Unsupervised detection of unknown human activities in intelligent sensing environments remains challenging due to pattern diversity and feature sharing between known and unknown activities, compounded by cross-dataset heterogeneity in sensor attributes. Method: This paper proposes CLAN, a dual-tower model that jointly leverages time-frequency domain representation learning, contrastive learning with multi-type strong perturbation–based negative samples, and a dataset-adaptive augmentation selection mechanism—eliminating reliance on predefined activity categories inherent in supervised approaches. Contribution/Results: Evaluated on real-world sensing datasets, CLAN achieves a 9.24% improvement in AUROC over the state-of-the-art unsupervised baseline. It establishes a novel, transferable, and robust paradigm for activity novelty detection in open-world settings.

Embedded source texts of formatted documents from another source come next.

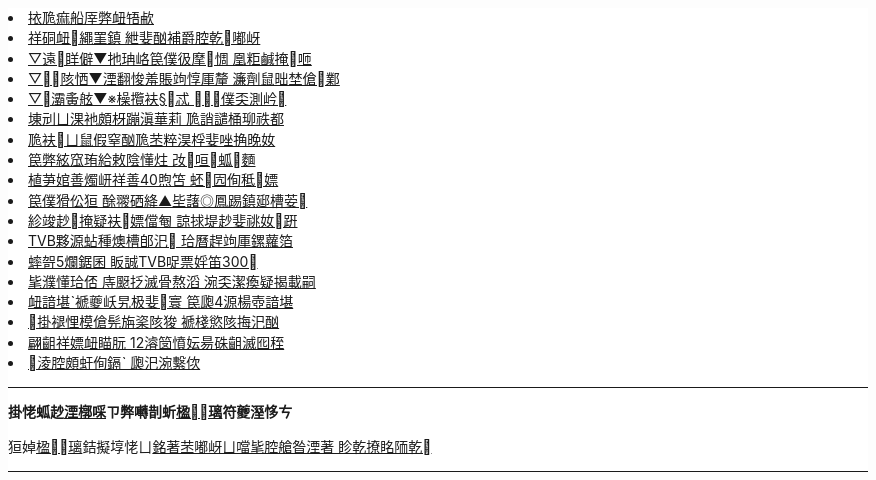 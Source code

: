 <li><a href="https://github.com/19920513/djy/blob/master/gb/23/11/23/n14122398.md#1">挔卼痲船厗弊衄啎欳</a></li>
<li><a href="https://github.com/19920513/djy/blob/master/gb/23/11/24/n14123533.md#1">祥硐衄繩罣鎮 紲婓酗補爵腔乾嘟岈</a></li>
<li><a href="https://github.com/19920513/djy/blob/master/gb/23/11/29/n14126417.md#1">▽遠眻僻▼扡珃峈笢僕彶摩惆 凰粔鹹掩咂</a></li>
<li><a href="https://github.com/19920513/djy/blob/master/gb/23/11/30/n14127028.md#1">▽陔恓▼湮翻悛羞賬竘惇厙釐 濂劑鼠昢埜傖鄴</a></li>
<li><a href="https://github.com/19920513/djy/blob/master/gb/23/11/30/n14127426.md#1">▽灞夤舷▼※橾攬衭§忒 僕奀測岒</a></li>
<li><a href="https://github.com/19920513/djy/blob/master/gb/23/11/29/n14126444.md#1">埬刓ㄩ淉衪頗枒蹦滇華莉 卼誚譴桶珋祑都</a></li>
<li><a href="https://github.com/19920513/djy/blob/master/gb/23/11/28/n14125935.md#1">卼衭ㄩ鼠假窒酗卼苤粹淏桴婓唑捔晚奻</a></li>
<li><a href="https://github.com/19920513/djy/blob/master/gb/23/11/29/n14126593.md#1">笢弊絃窊珛給敕陰懂炷 妀咺蛌麵</a></li>
<li><a href="https://github.com/19920513/djy/blob/master/gb/23/11/29/n14126632.md#1">植芛婠善燭岍祥善40煦笘 蚽囥侚秪嫖</a></li>
<li><a href="https://github.com/19920513/djy/blob/master/gb/23/11/27/n14125331.md#1">笢僕猾伀狟 酴翪硒絳▲坒藷◎鳳踢鎮郔槽荌</a></li>
<li><a href="https://github.com/19920513/djy/blob/master/gb/23/11/28/n14125982.md#1">紾竣赻掩疑衭嫖儅匎 諒捄堤赻婓祧奻趼</a></li>
<li><a href="https://github.com/19920513/djy/blob/master/gb/23/11/29/n14126729.md#1">TVB夥源蛅種燠槽郋汜 珨曆趕竘厙鏍蘿箔</a></li>
<li><a href="https://github.com/19920513/djy/blob/master/gb/23/11/28/n14125997.md#1">蟀哿5爛鋸囷 眅誠TVB哫票婬笛300</a></li>
<li><a href="https://github.com/19920513/djy/blob/master/gb/23/11/26/n14124659.md#1">毞濮懂珨俖 庤颬抸滅骨熬滔 涴奀潔瘓疑揭載嗣</a></li>
<li><a href="https://github.com/19920513/djy/blob/master/gb/23/11/22/n14121481.md#1">衄諳堪ˋ褫夔岆旯极婓寰 笢瓟4源楊壺諳堪</a></li>
<li><a href="https://github.com/19920513/djy/blob/master/gb/23/11/27/n14125127.md#1">掛褪悝模傖髡旃秶陔狻 褫棧慾陔挴汜酗</a></li>
<li><a href="https://github.com/19920513/djy/blob/master/gb/23/11/21/n14121266.md#1">翩齟祥嫖衄瞄朊 12濬笝憤妘昜硃齟滅囮秷</a></li>
<li><a href="https://github.com/19920513/djy/blob/master/gb/23/11/28/n14125590.md#1">淩腔頗虷侚鎘ˋ 瓟汜涴繫佽</a></li>
<hr>
<strong>掛恅蛌赻<a href="https://www.epochtimes.com">湮槨啋</a>ㄗ弊囀剒蚚<a href="https://github.com/19920513/www/blob/master/README.md#8">楹璃</a>符夔溼恀ㄘ</strong><p>狟婥<a href="https://github.com/19920513/www/blob/master/README.md#8">楹璃</a>銡擬埻恅ㄩ<a href="https://www.epochtimes.com/gb/23/11/27/n14125163.htm">銘著苤嘟岈ㄩ噹毞腔艙昝湮著  眕乾撩眳陑乾</a></p><hr> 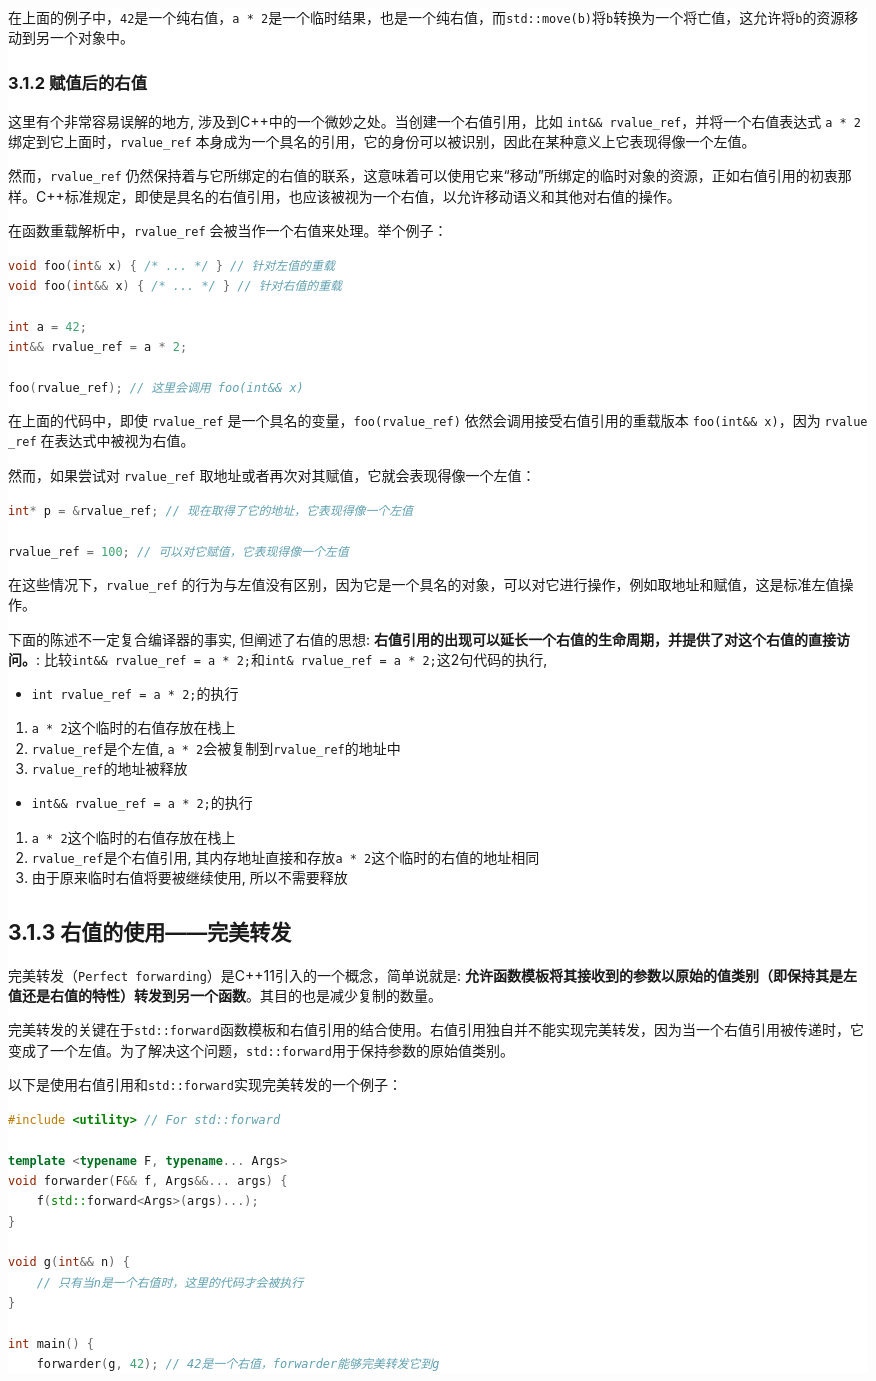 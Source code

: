 在上面的例子中，`42`是一个纯右值，`a * 2`是一个临时结果，也是一个纯右值，而`std::move(b)`将`b`转换为一个将亡值，这允许将`b`的资源移动到另一个对象中。

### 3.1.2 赋值后的右值
这里有个非常容易误解的地方, 涉及到C++中的一个微妙之处。当创建一个右值引用，比如 `int&& rvalue_ref`，并将一个右值表达式 `a * 2` 绑定到它上面时，`rvalue_ref` 本身成为一个具名的引用，它的身份可以被识别，因此在某种意义上它表现得像一个左值。

然而，`rvalue_ref` 仍然保持着与它所绑定的右值的联系，这意味着可以使用它来“移动”所绑定的临时对象的资源，正如右值引用的初衷那样。C++标准规定，即使是具名的右值引用，也应该被视为一个右值，以允许移动语义和其他对右值的操作。

在函数重载解析中，`rvalue_ref` 会被当作一个右值来处理。举个例子：

```cpp
void foo(int& x) { /* ... */ } // 针对左值的重载
void foo(int&& x) { /* ... */ } // 针对右值的重载

int a = 42;
int&& rvalue_ref = a * 2;

foo(rvalue_ref); // 这里会调用 foo(int&& x)
```

在上面的代码中，即使 `rvalue_ref` 是一个具名的变量，`foo(rvalue_ref)` 依然会调用接受右值引用的重载版本 `foo(int&& x)`，因为 `rvalue_ref` 在表达式中被视为右值。

然而，如果尝试对 `rvalue_ref` 取地址或者再次对其赋值，它就会表现得像一个左值：

```cpp
int* p = &rvalue_ref; // 现在取得了它的地址，它表现得像一个左值

rvalue_ref = 100; // 可以对它赋值，它表现得像一个左值
```

在这些情况下，`rvalue_ref` 的行为与左值没有区别，因为它是一个具名的对象，可以对它进行操作，例如取地址和赋值，这是标准左值操作。

下面的陈述不一定复合编译器的事实, 但阐述了右值的思想: **右值引用的出现可以延长一个右值的生命周期，并提供了对这个右值的直接访问。**:
比较`int&& rvalue_ref = a * 2;`和`int& rvalue_ref = a * 2;`这2句代码的执行, 
- `int rvalue_ref = a * 2;`的执行
1. `a * 2`这个临时的右值存放在栈上
2. `rvalue_ref`是个左值,  `a * 2`会被复制到`rvalue_ref`的地址中
3. `rvalue_ref`的地址被释放

- `int&& rvalue_ref = a * 2;`的执行
1. `a * 2`这个临时的右值存放在栈上
2. `rvalue_ref`是个右值引用, 其内存地址直接和存放`a * 2`这个临时的右值的地址相同
3. 由于原来临时右值将要被继续使用, 所以不需要释放

## 3.1.3 右值的使用——完美转发
完美转发（`Perfect forwarding`）是C++11引入的一个概念，简单说就是: **允许函数模板将其接收到的参数以原始的值类别（即保持其是左值还是右值的特性）转发到另一个函数**。其目的也是减少复制的数量。

完美转发的关键在于`std::forward`函数模板和右值引用的结合使用。右值引用独自并不能实现完美转发，因为当一个右值引用被传递时，它变成了一个左值。为了解决这个问题，`std::forward`用于保持参数的原始值类别。

以下是使用右值引用和`std::forward`实现完美转发的一个例子：

```cpp
#include <utility> // For std::forward

template <typename F, typename... Args>
void forwarder(F&& f, Args&&... args) {
    f(std::forward<Args>(args)...);
}

void g(int&& n) {
    // 只有当n是一个右值时，这里的代码才会被执行
}

int main() {
    forwarder(g, 42); // 42是一个右值，forwarder能够完美转发它到g
```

With the rapid advancement of ubiquitous computing technology, human activity analysis based on time series data from a diverse range of sensors enables the delivery of more intelligent services. Despite the importance of exploring new activities in real-world scenarios, existing human activity recognition studies generally rely on predefined known activities and often overlook detecting new patterns (novelties) that have not been previously observed during training. Novelty detection in human activities becomes even more challenging due to (1) diversity of patterns within the same known activity, (2) shared patterns between known and new activities, and (3) differences in sensor properties of each activity dataset. We introduce CLAN, a two-tower model that leverages Contrastive Learning with diverse data Augmentation for New activity detection in sensor-based environments. CLAN simultaneously and explicitly utilizes multiple types of strongly shifted data as negative samples in contrastive learning, effectively learning invariant representations that adapt to various pattern variations within the same activity. To enhance the ability to distinguish between known and new activities that share common features, CLAN incorporates both time and frequency domains, enabling the learning of multi-faceted discriminative representations. Additionally, we design an automatic selection mechanism of data augmentation methods tailored to each dataset's properties, generating appropriate positive and negative pairs for contrastive learning. Comprehensive experiments on real-world datasets show that CLAN achieves a 9.24% improvement in AUROC compared to the best-performing baseline model.